When women are detained and arrested at the Western Wall in Jerusalem for wearing tallitot (Jewish prayer shawls) and "endangering public peace" by intoning word and melody of prayer, we are all diminished: all genders, all denominations, all people of faith, all lovers of Israel, all who value equal rights, all of us.
When I learned that Anat Hoffman had been arrested on Tuesday evening, and two other leaders of Women of the Wall detained on Wednesday morning, for committing the "crime" of wearing a tallit and praying aloud, I felt anger and shame. I was angry that such hypocrisy could occur in the land whose national anthem so powerfully raises up the Jewish yearning "to be a free people in our [own] land, the land of Zion, Jerusalem -- l'hiot am hofshi b'Artzeinu, Eretz Tzion, Yerushalayim." And I was embarrassed that yet again, this treasured land would message to the world that it allows itself to be puppet to the will of one extreme group out of the countless many that the country actually represents and who call it home. For when any citizen or visitor to Israel has to "admit to wearing a tallit" to the police, or "deny disturbing the peace" because they "dared" to pray aloud in a public space designated for just that, it is a shonda for us all.

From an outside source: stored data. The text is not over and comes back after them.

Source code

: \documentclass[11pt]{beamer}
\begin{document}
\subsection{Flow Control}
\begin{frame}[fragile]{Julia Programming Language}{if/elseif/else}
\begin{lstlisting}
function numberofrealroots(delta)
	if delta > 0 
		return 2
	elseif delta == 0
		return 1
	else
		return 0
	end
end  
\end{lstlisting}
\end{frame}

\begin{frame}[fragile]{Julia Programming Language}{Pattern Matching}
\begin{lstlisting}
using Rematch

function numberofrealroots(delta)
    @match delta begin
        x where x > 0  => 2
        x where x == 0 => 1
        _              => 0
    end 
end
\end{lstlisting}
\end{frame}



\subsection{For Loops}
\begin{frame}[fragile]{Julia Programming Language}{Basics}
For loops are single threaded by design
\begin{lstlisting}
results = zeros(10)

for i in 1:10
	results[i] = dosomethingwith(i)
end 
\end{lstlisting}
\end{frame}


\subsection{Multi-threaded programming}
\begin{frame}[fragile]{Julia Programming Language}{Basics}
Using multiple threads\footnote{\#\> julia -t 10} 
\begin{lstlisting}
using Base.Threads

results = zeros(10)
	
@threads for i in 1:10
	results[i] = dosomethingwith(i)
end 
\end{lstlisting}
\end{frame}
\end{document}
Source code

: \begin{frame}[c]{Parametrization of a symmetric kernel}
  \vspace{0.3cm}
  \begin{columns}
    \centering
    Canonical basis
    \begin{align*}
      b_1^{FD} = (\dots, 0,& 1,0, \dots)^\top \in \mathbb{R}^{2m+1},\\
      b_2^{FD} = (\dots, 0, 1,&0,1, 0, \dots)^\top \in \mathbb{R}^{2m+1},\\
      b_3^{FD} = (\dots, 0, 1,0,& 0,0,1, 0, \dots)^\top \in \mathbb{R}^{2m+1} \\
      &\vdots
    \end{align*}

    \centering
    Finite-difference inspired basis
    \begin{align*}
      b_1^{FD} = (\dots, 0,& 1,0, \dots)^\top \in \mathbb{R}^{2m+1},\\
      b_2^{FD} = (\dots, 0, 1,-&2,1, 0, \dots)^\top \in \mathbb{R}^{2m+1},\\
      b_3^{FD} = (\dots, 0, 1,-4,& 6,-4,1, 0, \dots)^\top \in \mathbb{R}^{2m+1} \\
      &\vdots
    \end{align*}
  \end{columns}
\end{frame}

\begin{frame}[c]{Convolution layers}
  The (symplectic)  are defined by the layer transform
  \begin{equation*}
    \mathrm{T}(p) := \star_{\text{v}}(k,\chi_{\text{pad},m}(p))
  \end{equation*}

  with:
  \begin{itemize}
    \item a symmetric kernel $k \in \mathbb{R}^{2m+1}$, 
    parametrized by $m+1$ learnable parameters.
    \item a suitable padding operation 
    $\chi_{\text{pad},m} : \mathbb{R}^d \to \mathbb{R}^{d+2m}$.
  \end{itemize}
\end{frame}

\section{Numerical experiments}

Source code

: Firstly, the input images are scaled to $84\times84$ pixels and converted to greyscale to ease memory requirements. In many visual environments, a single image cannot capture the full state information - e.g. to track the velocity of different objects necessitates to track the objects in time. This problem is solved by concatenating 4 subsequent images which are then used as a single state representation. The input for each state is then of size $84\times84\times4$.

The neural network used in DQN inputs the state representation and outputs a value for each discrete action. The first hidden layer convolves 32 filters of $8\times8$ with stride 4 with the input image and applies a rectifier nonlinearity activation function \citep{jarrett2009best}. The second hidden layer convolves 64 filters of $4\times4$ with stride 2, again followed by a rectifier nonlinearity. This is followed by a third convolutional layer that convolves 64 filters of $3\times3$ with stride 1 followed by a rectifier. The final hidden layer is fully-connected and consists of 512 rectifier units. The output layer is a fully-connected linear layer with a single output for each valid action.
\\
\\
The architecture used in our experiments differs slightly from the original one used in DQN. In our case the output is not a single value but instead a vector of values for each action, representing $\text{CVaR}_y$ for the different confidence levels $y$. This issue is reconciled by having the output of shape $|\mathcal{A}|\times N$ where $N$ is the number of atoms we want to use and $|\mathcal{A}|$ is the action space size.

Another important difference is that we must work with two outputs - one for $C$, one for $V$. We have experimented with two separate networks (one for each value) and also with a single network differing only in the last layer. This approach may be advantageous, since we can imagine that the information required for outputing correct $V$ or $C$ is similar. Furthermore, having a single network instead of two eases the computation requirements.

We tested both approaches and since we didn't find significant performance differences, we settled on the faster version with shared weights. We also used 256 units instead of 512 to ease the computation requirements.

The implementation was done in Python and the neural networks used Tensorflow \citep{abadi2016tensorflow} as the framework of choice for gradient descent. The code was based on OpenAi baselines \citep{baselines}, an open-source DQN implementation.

I applaud those who have spoken out. Yizhar Hess, head of the Masorti Movement in Israel, said that the women detained by police "didn't steal, hit, threaten, or even go over the speed limit. They just sang ... We must be forthright -- we have experienced an historical accident. The Kotel wasn't freed, but abandoned by the Ministry of Religious Services and the ultra-Orthodox who run it." At the time I wrote this article, The Israel Religious Action Center (IRAC), The Union for Reform Judaism, The New Israel Fund, Hadassah and of course, Women of the Wall had all issued statements condemning not only the detainments, arrest and horrific treatment of Anat Hoffman, but also calling for Israel to abolish the "law" that forbids women to wear prayer shawls and pray aloud at the Western Wall. I hope this is the only the very beginning of a collective cry for equality for all at the Wall.
For those who will discount these words because of sources like Talmud Bavli's Megillah 23a, Tosafot on Sukkah 38a or others, I would urge you to consider the fact that all orient their prohibitions around zila milta, the notion that a woman praying or participating in public worship was considered an "insult" or "dishonor" to a man or the community of men, because it was a breach of the social order that governed the world at the time, if one perceived a woman as more knowledgeable than a man. In our world today, by and large, women and men traverse the same fields, and any country that chooses to call itself democratic bases itself and its laws in foundations grounded in the value of equality for all. Perhaps it is time for a halachic call of dina d'malchuta dina on the matter of women in worship in Israel, if indeed women and men are guaranteed equal rights in the land of Israel as outlined in its Declaration of Independence when it states that Israel "...will ensure complete equality of social and political rights to all its inhabitants irrespective of religion, race or sex; it will guarantee freedom of religion, conscience, language, education and culture." If not, I take to heart Blu Greenberg's often criticized, but nevertheless true words on matters of halachic evolution: "Where there is a rabbinic will, there is a halachic way."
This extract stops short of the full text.